製造業Webサイト制作の流れや必要なコンテンツを解説!

 2021.09.09  カスタマーデータ活用ポータル編集部

近年、国内産業ではDXの実現が重要課題となっており、製造業もデジタル技術の活用による経営改革が求められています。しかし、国内の製造業はデジタル化が遅れており、コーポレートサイトさえ所有していない企業も少なくありません。そこで本記事では、製造業のWebサイト制作における、基本的な流れや必要なコンテンツなどを紹介します。

一般的なWebサイト制作の流れ

ドイツ政府主導のもとで、AI(人工知能)やIoT(モノのインターネット)などによる、「第4次産業革命」という意味を持つ「インダストリー4.0」が提唱され、現在の製造業は大きな転換期を迎えています。このような背景の中で、製造業が新たな市場価値を創出していくためには、デジタル技術の活用によるDX(デジタルトランスフォーメーション)の実現が不可欠です。そして、今や企業がコーポレートサイトを構築するのは、当たり前の時代と言っても過言ではなく、それは中小規模の製造業においても例外ではありません。
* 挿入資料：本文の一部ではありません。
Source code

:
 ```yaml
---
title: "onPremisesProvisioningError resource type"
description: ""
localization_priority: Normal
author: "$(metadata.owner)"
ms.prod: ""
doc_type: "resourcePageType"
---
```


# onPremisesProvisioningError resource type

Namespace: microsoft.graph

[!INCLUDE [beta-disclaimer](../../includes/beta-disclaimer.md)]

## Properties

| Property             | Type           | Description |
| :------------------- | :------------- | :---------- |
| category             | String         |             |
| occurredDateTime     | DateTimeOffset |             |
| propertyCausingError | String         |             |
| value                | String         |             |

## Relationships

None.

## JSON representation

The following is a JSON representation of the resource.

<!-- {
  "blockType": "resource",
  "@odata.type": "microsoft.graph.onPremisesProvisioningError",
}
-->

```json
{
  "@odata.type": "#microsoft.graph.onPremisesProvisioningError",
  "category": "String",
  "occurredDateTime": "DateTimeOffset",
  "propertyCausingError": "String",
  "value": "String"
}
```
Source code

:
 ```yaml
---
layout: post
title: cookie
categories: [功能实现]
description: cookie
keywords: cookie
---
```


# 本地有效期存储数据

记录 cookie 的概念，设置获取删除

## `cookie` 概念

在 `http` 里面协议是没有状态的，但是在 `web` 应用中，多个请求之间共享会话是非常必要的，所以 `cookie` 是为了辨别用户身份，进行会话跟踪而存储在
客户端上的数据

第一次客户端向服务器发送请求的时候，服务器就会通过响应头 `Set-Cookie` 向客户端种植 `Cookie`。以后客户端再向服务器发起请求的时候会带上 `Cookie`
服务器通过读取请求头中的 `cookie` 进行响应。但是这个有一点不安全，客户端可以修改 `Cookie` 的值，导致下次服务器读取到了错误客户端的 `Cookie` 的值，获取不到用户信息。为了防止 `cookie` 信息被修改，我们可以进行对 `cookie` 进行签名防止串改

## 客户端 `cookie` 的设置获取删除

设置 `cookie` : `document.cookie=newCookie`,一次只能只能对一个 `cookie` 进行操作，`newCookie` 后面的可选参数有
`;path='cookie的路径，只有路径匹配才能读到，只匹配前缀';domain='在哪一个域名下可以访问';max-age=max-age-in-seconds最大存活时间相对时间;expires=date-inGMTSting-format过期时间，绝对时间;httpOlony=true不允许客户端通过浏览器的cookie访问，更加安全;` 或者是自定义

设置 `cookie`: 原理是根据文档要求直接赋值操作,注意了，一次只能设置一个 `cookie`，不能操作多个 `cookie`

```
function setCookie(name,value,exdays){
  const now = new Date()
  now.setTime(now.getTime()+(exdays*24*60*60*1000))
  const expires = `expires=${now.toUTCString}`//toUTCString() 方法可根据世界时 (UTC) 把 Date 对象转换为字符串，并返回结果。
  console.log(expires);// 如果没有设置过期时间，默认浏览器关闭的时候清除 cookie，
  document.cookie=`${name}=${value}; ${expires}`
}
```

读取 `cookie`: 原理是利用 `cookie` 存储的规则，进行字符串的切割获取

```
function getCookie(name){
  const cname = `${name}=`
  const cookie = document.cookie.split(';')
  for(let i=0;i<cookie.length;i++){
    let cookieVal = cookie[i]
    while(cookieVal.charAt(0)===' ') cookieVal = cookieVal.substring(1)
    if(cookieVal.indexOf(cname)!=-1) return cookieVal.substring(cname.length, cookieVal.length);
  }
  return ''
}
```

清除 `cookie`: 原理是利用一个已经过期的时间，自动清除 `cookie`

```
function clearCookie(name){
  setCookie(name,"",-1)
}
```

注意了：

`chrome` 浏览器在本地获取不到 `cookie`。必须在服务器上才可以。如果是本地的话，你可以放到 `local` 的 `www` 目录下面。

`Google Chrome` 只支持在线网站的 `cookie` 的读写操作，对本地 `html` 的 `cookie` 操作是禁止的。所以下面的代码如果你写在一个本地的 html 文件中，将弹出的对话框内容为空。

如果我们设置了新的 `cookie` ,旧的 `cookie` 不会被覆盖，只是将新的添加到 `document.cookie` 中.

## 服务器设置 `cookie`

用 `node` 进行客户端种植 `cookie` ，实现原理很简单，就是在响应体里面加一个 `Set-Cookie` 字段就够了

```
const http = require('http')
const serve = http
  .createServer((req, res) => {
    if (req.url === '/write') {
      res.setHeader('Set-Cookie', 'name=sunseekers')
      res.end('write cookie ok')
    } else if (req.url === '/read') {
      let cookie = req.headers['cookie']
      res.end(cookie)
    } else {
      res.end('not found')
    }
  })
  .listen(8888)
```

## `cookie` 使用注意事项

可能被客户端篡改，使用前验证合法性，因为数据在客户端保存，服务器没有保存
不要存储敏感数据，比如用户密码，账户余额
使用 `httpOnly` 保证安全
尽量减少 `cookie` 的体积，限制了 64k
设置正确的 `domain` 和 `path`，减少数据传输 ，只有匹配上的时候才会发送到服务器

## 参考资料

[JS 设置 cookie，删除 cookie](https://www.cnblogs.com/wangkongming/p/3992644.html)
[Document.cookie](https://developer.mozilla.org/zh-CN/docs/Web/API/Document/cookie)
デジタル化が遅れているとされる製造業ですが、近年ではWebサイトの重要性が認識されつつあり、コーポレートサイトを構築する企業が増加傾向にあります。しかし、中にはWebサイト制作を依頼したいけれど、何から始めればよいのかわからない、という企業も少なくありません。そこで、コーポレートサイトの構築を検討している企業のために、まずはWebサイト制作における、基本的な流れについて解説していきます。

企画・設計

Webサイトの作成を制作会社に依頼する場合、基本的に「企画・設計」「制作」「公開・運用」という3つのプロセスが必要です。

企画・設計は、製作会社との綿密な打ち合わせによって、Webサイトの要件を定義することです。具体的には、コンセプトの明確化やスケジュールの調整、デザインや配色の方向性、ページ数やメインキーワードの設定、ワイヤーフレームやサイトマップの作成など、Webサイトの構造やプロジェクトの流れを明確に定義します。企画・設計は、最初のステップであると同時に、プロジェクトの方向性を左右する、最も重要なフェーズです。

自社の求めるWebサイトを構築するためには、制作会社に対して、具体的な要件や要求を的確に伝えなくてはなりません。そのため、この企画・設計のフェーズで発注者は仕様書を作成し、製作会社に提出する必要があります。仕様書とは、Webサイト制作におけるプロジェクトの要点や詳細を記した資料です。先述したコンセプトやペルソナ、Webサイト全体の構成、デザインの方向性などを整理して資料に落とし込み、情報の整理整頓とイメージの認識・共有を行います。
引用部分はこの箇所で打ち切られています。